The past two years were no lesser than a Sci-fi drama mixed with Reality TV and spiced up by dark comedy. This year started with a promise: the beginning of the end of the pandemic, however, with the impacts of the Global pandemic unfolding, what we feel today is best described by Albert Camus: “Hostile to the past, impatient of the present, and cheated of the future”. Nevertheless, it doesn’t mean that we have to refrain ourself from reading Novels, right?
With reading every chapter of Project Hail Mary, it was effortlessly ascending to my top novel books. Andy Weir, a software developer veteran, proved he is a Sci-Fi master with great ideas and a tight grip on the science of space travel, physics, and biology, or at least he has a long email list of (more than 1200? )scientists whom he can get advice on scientific subjects. The story is about a bromance and teaming up of the protagonist (a human scientist) and an alien (a non-organic alien!), to solve the mystery of an apocalyptic issue threatening the life on their planets.
The Plague: I guess there is no need to say why I read this book. Albert Camus masterfully shows off his writing skills in this thrilling book. One of my notes on this book was the role of the book title in its narrative. The name of the book is “The Plague” which is very self-descriptive, and the book starts with extremely sick rats suddenly showing up on the streets of the city, and Albert as the quintessential writer he is, makes sure no one pays attention to them. This drive the reader to tear apart the book and turn the pages faster at the same time.
To Sleep in a Sea of Stars: Christopher Paolini did a good job in flourishing ideas and creating many breath-taking dramatic scenes in this book. It seems that the book is the first of a series, and I look forward to read the rest.
“When Nietzsche Wept” by Irvin Yalom, is an example of a good novel that you expect from a psychiatrist. An ingenious of Yalom was to use historic figures (just their name and probably their real-life characteristics) in the book to tell his stories and teach lessons. A classic, fictional story of a friendship between two strong characters, Josef Breuer and Friedrich Nietzsche who enter into this friendship/contract for their own interest, however, ends up helping each other to face and overcome their deep-buried lust, fears, and dreams. As Yalom says, “fears are like stars, always there, but obscured by the glare of daylight”. One of my major notes was how the details of our thought & dreams, even the rules & characters of the dream’\s world influence our personality.

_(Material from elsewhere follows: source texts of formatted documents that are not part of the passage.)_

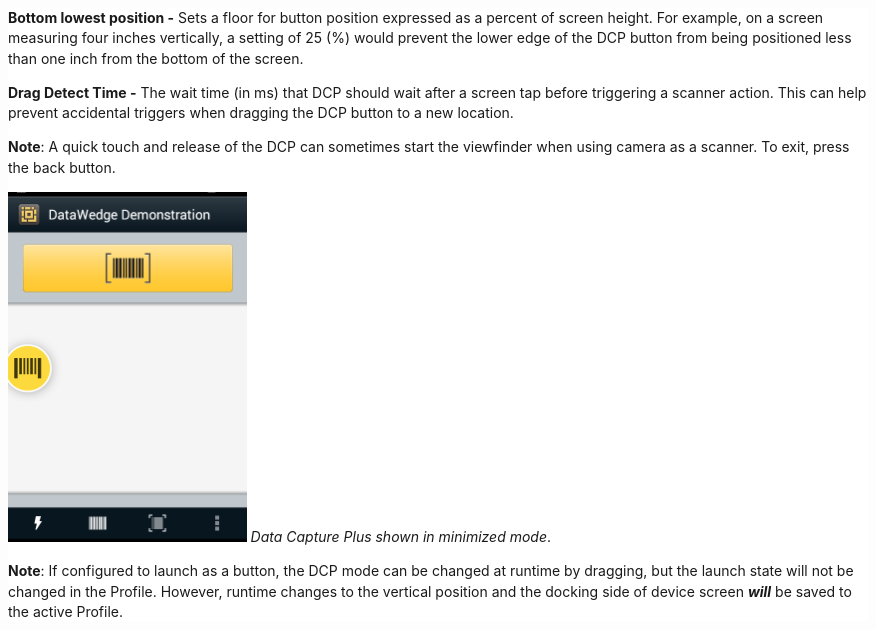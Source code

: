 <p><strong>Bottom lowest position -</strong> Sets a floor for button position expressed as a percent of screen height. For example, on a screen measuring four inches vertically, a setting of 25 (%) would prevent the lower edge of the DCP button from being positioned less than one inch from the bottom of the screen.</p>
<p><strong>Drag Detect Time -</strong> The wait time (in ms) that DCP should wait after a screen tap before triggering a scanner action. This can help prevent accidental triggers when dragging the DCP button to a new location.</p>
<p><strong>Note</strong>: A quick touch and release of the DCP can sometimes start the viewfinder when using camera as a scanner. To exit, press the back button.</p>
<p><img style="height:350px" src="dcp_minimized.png"/>
<em>Data Capture Plus shown in minimized mode</em>. 
<br></p>
<p><strong>Note</strong>: If configured to launch as a button, the DCP mode can be changed at runtime by dragging, but the launch state will not be changed in the Profile. However, runtime changes to the vertical position and the docking side of device screen <em><strong>will</strong></em> be saved to the active Profile.</p>
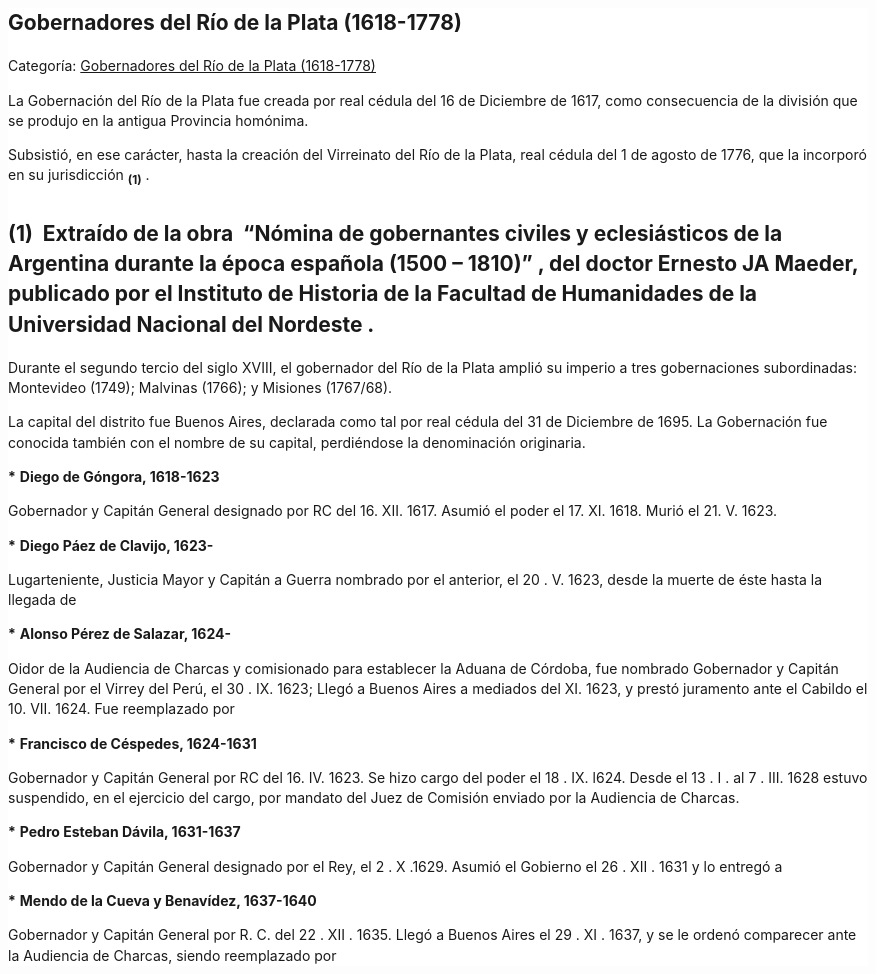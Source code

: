 ## Gobernadores del Río de la Plata (1618-1778)

Categoría: [Gobernadores del Río de la Plata (1618-1778)](http://descubrircorrientes.com.ar/2012/index.php/898-cronologias/cronologias-del-periodo-colonial/gobernadores-coloniales/gobernadores-del-rio-de-la-plata-1618-1778)

La Gobernación del Río de la Plata fue creada por real cédula del 16 de Diciembre de 1617, como consecuencia de la división que se produjo en la antigua Provincia homónima.

Subsistió, en ese carácter, hasta la creación del Virreinato del Río de la Plata, real cédula del 1 de agosto de 1776, que la incorporó en su jurisdicción <sub><strong><span><span>(1)</span></span></strong></sub> .

## **(1)**  **Extraído de la obra  “Nómina de gobernantes civiles y eclesiásticos de la Argentina durante la época española (1500 – 1810)”** **, del doctor Ernesto JA Maeder, publicado por el Instituto de Historia de la Facultad de Humanidades de la Universidad Nacional del Nordeste .**

Durante el segundo tercio del siglo XVIII, el gobernador del Río de la Plata amplió su imperio a tres gobernaciones subordinadas: Montevideo (1749); Malvinas (1766); y Misiones (1767/68).

La capital del distrito fue Buenos Aires, declarada como tal por real cédula del 31 de Diciembre de 1695. La Gobernación fue conocida también con el nombre de su capital, perdiéndose la denominación originaria.

**\*** **Diego de Góngora, 1618-1623**  

Gobernador y Capitán General designado por RC del 16. XII. 1617\. Asumió el poder el 17. XI. 1618\. Murió el 21. V. 1623.  

**\*** **Diego Páez de Clavijo, 1623-**

Lugarteniente, Justicia Mayor y Capitán a Guerra nombrado por el anterior, el 20 . V. 1623, desde la muerte de éste hasta la llegada de

**\*** **Alonso Pérez de Salazar, 1624-**

Oidor de la Audiencia de Charcas y comisionado para establecer la Aduana de Córdoba, fue nombrado Gobernador y Capitán General por el Virrey del Perú, el 30 . IX. 1623; Llegó a Buenos Aires a mediados del XI. 1623, y prestó juramento ante el Cabildo el 10. VII. 1624\. Fue reemplazado por  

**\*** **Francisco de Céspedes, 1624-1631**  

Gobernador y Capitán General por RC del 16. IV. 1623\. Se hizo cargo del poder el 18 . IX. l624. Desde el 13 . I . al 7 . III. 1628 estuvo suspendido, en el ejercicio del cargo, por mandato del Juez de Comisión enviado por la Audiencia de Charcas.  

**\*** **Pedro Esteban Dávila, 1631-1637**

Gobernador y Capitán General designado por el Rey, el 2 . X .1629. Asumió el Gobierno el 26 . XII . 1631 y lo entregó a  

**\*** **Mendo de la Cueva y Benavídez, 1637-1640**

Gobernador y Capitán General por R. C. del 22 . XII . 1635. Llegó a Buenos Aires el 29 . XI . 1637, y se le ordenó comparecer ante la Audiencia de Charcas, siendo reemplazado por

Klara and the Sun by Kazu Ishiguro, is a story about a humanoid robot, which is, of course, one of a kind, and its production is discontinued who has a strong affection for her human friend. The main story is good and touching, however, Ishiguro mind-numbingly is insisting on the elaborate description of every scene, although most of the time they were very unrelated to the main story and very ordinary (neither fiction nor futuristic). My take was that Ishiguru was trying to solidify the fact that robot is very observant. Also one may say that the robot has nothing to do, or is very bored (imagine a story of a bored robot).